(Records from a dataset)
════════════════════

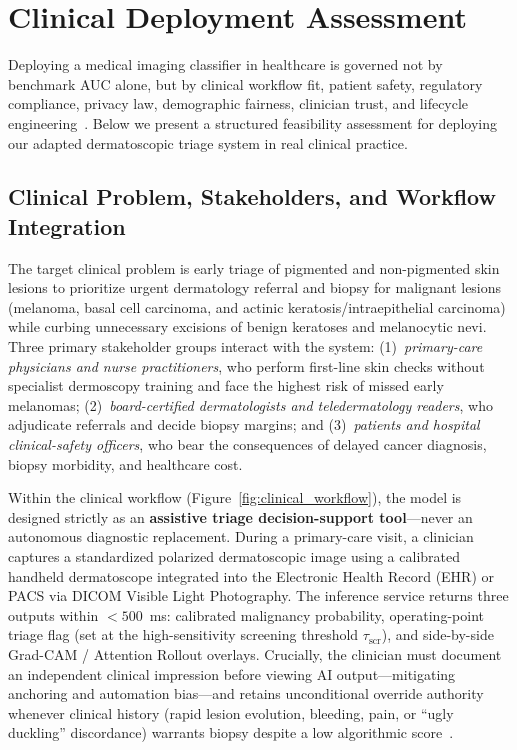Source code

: \section{Clinical Deployment Assessment}
\label{sec:deployment}

Deploying a medical imaging classifier in healthcare is governed not by benchmark AUC alone, but by clinical workflow fit, patient safety, regulatory compliance, privacy law, demographic fairness, clinician trust, and lifecycle engineering~\cite{Esteva2019guide,Finlayson2021clinician}. Below we present a structured feasibility assessment for deploying our adapted dermatoscopic triage system in real clinical practice.

\subsection{Clinical Problem, Stakeholders, and Workflow Integration}
The target clinical problem is early triage of pigmented and non-pigmented skin lesions to prioritize urgent dermatology referral and biopsy for malignant lesions (melanoma, basal cell carcinoma, and actinic keratosis/intraepithelial carcinoma) while curbing unnecessary excisions of benign keratoses and melanocytic nevi. Three primary stakeholder groups interact with the system: (1)~\emph{primary-care physicians and nurse practitioners}, who perform first-line skin checks without specialist dermoscopy training and face the highest risk of missed early melanomas; (2)~\emph{board-certified dermatologists and teledermatology readers}, who adjudicate referrals and decide biopsy margins; and (3)~\emph{patients and hospital clinical-safety officers}, who bear the consequences of delayed cancer diagnosis, biopsy morbidity, and healthcare cost.

Within the clinical workflow (Figure~\ref{fig:clinical_workflow}), the model is designed strictly as an \textbf{assistive triage decision-support tool}—never an autonomous diagnostic replacement. During a primary-care visit, a clinician captures a standardized polarized dermatoscopic image using a calibrated handheld dermatoscope integrated into the Electronic Health Record (EHR) or PACS via DICOM Visible Light Photography. The inference service returns three outputs within $<500$~ms: calibrated malignancy probability, operating-point triage flag (set at the high-sensitivity screening threshold $\tau_{\text{scr}}$), and side-by-side Grad-CAM / Attention Rollout overlays. Crucially, the clinician must document an independent clinical impression before viewing AI output—mitigating anchoring and automation bias—and retains unconditional override authority whenever clinical history (rapid lesion evolution, bleeding, pain, or ``ugly duckling'' discordance) warrants biopsy despite a low algorithmic score~\cite{Tschandl2020human}.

════════════════════

## ASSIGNMENT
Quote the data above in full, leaving out the pictures it holds.

## RESULT OF THIS EXERCISE
Source code

: \section{Clinical Deployment Assessment}
\label{sec:deployment}

Deploying a medical imaging classifier in healthcare is governed not by benchmark AUC alone, but by clinical workflow fit, patient safety, regulatory compliance, privacy law, demographic fairness, clinician trust, and lifecycle engineering~\cite{Esteva2019guide,Finlayson2021clinician}. Below we present a structured feasibility assessment for deploying our adapted dermatoscopic triage system in real clinical practice.

\subsection{Clinical Problem, Stakeholders, and Workflow Integration}
The target clinical problem is early triage of pigmented and non-pigmented skin lesions to prioritize urgent dermatology referral and biopsy for malignant lesions (melanoma, basal cell carcinoma, and actinic keratosis/intraepithelial carcinoma) while curbing unnecessary excisions of benign keratoses and melanocytic nevi. Three primary stakeholder groups interact with the system: (1)~\emph{primary-care physicians and nurse practitioners}, who perform first-line skin checks without specialist dermoscopy training and face the highest risk of missed early melanomas; (2)~\emph{board-certified dermatologists and teledermatology readers}, who adjudicate referrals and decide biopsy margins; and (3)~\emph{patients and hospital clinical-safety officers}, who bear the consequences of delayed cancer diagnosis, biopsy morbidity, and healthcare cost.

Within the clinical workflow (Figure~\ref{fig:clinical_workflow}), the model is designed strictly as an \textbf{assistive triage decision-support tool}—never an autonomous diagnostic replacement. During a primary-care visit, a clinician captures a standardized polarized dermatoscopic image using a calibrated handheld dermatoscope integrated into the Electronic Health Record (EHR) or PACS via DICOM Visible Light Photography. The inference service returns three outputs within $<500$~ms: calibrated malignancy probability, operating-point triage flag (set at the high-sensitivity screening threshold $\tau_{\text{scr}}$), and side-by-side Grad-CAM / Attention Rollout overlays. Crucially, the clinician must document an independent clinical impression before viewing AI output—mitigating anchoring and automation bias—and retains unconditional override authority whenever clinical history (rapid lesion evolution, bleeding, pain, or ``ugly duckling'' discordance) warrants biopsy despite a low algorithmic score~\cite{Tschandl2020human}.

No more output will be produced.